▽

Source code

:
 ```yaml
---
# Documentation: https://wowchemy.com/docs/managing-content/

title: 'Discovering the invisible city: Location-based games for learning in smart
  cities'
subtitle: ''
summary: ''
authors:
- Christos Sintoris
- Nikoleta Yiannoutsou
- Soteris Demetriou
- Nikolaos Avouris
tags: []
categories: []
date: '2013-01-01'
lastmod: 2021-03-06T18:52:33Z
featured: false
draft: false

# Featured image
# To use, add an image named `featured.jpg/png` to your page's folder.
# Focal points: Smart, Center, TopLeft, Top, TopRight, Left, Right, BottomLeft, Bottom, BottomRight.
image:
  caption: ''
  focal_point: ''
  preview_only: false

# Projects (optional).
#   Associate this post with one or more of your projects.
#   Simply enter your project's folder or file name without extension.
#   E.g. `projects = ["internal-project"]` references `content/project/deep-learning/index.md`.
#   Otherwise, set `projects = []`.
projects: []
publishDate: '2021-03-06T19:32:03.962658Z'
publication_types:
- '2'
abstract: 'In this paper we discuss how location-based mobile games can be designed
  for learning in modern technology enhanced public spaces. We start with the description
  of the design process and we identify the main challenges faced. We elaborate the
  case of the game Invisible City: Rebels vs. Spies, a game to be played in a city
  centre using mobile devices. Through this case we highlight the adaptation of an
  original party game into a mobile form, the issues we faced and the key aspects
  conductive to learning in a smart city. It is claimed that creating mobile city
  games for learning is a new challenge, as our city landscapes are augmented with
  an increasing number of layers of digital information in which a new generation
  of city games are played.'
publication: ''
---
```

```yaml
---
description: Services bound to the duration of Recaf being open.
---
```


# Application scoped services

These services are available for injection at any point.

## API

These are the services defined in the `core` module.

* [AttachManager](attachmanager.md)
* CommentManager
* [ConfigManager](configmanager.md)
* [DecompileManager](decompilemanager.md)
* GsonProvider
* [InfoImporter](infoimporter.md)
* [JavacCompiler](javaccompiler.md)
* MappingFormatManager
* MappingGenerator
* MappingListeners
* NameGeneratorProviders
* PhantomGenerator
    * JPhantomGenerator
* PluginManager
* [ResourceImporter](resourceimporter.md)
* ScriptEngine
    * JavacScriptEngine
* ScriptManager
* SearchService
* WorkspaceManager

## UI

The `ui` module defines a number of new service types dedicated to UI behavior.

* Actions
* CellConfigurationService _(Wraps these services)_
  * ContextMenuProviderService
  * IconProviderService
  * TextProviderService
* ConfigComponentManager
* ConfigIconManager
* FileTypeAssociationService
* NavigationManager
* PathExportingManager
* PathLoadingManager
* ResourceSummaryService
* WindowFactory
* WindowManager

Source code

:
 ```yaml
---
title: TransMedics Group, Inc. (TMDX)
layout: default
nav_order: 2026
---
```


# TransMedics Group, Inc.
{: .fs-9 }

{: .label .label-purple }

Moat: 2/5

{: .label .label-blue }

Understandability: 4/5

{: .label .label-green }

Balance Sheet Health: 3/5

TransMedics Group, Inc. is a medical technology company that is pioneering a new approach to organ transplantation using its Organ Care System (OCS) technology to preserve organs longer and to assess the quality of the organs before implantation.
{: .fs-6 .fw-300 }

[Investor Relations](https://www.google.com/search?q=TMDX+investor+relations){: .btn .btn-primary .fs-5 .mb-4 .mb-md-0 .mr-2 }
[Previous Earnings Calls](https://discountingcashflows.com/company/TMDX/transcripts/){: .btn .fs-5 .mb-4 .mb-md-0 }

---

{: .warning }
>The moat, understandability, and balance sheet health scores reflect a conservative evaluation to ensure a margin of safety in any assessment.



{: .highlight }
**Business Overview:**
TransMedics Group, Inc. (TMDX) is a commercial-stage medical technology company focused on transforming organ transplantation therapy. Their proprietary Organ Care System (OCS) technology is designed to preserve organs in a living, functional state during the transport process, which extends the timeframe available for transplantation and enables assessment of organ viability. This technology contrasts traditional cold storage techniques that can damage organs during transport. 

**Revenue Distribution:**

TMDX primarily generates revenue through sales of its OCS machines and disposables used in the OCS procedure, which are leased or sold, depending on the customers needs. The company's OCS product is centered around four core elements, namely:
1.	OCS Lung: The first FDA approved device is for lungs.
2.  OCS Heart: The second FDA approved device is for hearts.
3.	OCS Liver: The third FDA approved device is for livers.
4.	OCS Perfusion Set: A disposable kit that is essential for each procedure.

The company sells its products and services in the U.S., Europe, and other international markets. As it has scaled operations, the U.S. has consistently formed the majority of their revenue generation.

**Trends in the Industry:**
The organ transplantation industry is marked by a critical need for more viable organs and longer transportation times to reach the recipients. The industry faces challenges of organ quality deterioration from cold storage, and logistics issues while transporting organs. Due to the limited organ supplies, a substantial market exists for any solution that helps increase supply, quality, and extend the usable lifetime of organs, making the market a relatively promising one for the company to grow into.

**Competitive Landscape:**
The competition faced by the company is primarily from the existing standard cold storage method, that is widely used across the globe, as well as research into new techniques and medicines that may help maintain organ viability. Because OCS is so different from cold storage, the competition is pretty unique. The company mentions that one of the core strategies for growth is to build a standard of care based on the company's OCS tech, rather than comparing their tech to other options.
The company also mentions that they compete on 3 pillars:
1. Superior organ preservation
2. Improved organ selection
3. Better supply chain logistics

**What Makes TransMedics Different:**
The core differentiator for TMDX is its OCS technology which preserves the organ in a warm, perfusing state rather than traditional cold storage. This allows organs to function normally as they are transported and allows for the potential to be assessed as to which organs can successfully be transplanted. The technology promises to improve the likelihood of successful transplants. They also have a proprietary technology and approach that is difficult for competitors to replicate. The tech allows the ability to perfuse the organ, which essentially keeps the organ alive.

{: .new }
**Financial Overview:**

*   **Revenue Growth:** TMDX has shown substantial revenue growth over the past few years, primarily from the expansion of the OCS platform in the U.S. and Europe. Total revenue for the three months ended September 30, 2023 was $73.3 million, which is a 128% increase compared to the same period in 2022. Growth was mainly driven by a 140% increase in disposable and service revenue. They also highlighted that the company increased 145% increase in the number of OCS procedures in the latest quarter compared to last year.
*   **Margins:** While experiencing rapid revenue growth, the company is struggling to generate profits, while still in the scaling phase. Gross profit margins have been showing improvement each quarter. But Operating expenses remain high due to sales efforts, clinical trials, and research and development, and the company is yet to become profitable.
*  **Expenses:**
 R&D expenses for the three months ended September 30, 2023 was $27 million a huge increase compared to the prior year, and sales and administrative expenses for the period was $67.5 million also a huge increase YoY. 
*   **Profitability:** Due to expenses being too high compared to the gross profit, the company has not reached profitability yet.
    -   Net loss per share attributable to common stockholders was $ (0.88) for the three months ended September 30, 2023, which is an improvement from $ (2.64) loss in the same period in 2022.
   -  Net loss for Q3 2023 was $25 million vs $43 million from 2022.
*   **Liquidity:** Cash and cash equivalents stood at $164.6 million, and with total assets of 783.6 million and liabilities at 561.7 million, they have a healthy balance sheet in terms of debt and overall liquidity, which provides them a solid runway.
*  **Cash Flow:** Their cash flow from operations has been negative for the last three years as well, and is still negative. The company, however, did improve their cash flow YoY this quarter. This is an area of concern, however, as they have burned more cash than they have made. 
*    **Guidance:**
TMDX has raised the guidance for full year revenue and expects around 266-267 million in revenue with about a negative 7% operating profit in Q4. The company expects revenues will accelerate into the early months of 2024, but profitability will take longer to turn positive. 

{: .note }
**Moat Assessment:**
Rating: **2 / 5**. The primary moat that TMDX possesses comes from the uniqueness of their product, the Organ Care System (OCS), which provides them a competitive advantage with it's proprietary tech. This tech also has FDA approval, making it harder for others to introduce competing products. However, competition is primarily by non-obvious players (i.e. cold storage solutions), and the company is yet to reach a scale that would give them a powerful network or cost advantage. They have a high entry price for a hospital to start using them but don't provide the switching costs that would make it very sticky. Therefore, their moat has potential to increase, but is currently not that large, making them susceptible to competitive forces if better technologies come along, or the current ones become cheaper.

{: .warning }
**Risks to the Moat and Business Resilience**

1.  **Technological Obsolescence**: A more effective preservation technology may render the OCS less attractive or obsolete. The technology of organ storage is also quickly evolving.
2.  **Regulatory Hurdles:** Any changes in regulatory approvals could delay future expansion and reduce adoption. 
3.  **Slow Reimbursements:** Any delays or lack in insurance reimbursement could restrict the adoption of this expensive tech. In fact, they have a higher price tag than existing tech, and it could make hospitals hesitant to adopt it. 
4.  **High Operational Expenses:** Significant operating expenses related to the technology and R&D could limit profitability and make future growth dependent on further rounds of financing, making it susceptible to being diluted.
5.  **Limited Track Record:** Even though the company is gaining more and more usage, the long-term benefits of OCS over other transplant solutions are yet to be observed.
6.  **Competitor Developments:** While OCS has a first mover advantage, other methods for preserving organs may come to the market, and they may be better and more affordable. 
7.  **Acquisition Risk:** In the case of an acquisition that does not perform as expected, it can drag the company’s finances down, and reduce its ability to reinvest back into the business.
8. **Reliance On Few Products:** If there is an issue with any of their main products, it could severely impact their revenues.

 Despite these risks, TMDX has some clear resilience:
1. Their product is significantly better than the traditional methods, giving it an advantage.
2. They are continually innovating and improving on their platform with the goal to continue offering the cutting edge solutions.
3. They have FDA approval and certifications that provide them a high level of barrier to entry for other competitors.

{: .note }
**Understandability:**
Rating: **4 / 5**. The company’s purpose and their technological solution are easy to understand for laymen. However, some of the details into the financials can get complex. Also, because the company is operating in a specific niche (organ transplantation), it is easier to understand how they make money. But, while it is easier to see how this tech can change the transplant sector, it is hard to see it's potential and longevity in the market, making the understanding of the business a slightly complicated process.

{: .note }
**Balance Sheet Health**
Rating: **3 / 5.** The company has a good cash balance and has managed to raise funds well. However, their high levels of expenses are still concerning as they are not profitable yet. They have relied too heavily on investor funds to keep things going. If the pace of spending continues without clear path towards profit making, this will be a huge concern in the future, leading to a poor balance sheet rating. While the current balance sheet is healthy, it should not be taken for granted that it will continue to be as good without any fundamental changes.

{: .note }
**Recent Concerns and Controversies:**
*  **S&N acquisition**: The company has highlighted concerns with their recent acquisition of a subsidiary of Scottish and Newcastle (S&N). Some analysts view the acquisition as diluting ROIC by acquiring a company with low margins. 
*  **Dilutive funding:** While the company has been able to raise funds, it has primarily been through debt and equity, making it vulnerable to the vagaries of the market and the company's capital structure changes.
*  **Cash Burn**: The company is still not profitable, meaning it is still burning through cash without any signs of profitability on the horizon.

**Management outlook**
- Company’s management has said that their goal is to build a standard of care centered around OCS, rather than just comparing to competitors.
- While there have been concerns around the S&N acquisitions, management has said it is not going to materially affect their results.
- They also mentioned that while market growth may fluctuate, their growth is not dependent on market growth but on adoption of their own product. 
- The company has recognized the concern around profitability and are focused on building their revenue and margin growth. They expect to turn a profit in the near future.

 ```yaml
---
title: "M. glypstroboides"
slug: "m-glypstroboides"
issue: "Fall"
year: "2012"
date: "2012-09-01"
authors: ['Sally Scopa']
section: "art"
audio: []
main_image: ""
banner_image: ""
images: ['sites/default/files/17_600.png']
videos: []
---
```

△

### [EXERCISE OBJECTIVE]
Copy out each line of the data where the string "traditional" appears.

### [RESPONSE FOR THIS EXERCISE]
TransMedics Group, Inc. (TMDX) is a commercial-stage medical technology company focused on transforming organ transplantation therapy. Their proprietary Organ Care System (OCS) technology is designed to preserve organs in a living, functional state during the transport process, which extends the timeframe available for transplantation and enables assessment of organ viability. This technology contrasts traditional cold storage techniques that can damage organs during transport. 
The core differentiator for TMDX is its OCS technology which preserves the organ in a warm, perfusing state rather than traditional cold storage. This allows organs to function normally as they are transported and allows for the potential to be assessed as to which organs can successfully be transplanted. The technology promises to improve the likelihood of successful transplants. They also have a proprietary technology and approach that is difficult for competitors to replicate. The tech allows the ability to perfuse the organ, which essentially keeps the organ alive.
1. Their product is significantly better than the traditional methods, giving it an advantage.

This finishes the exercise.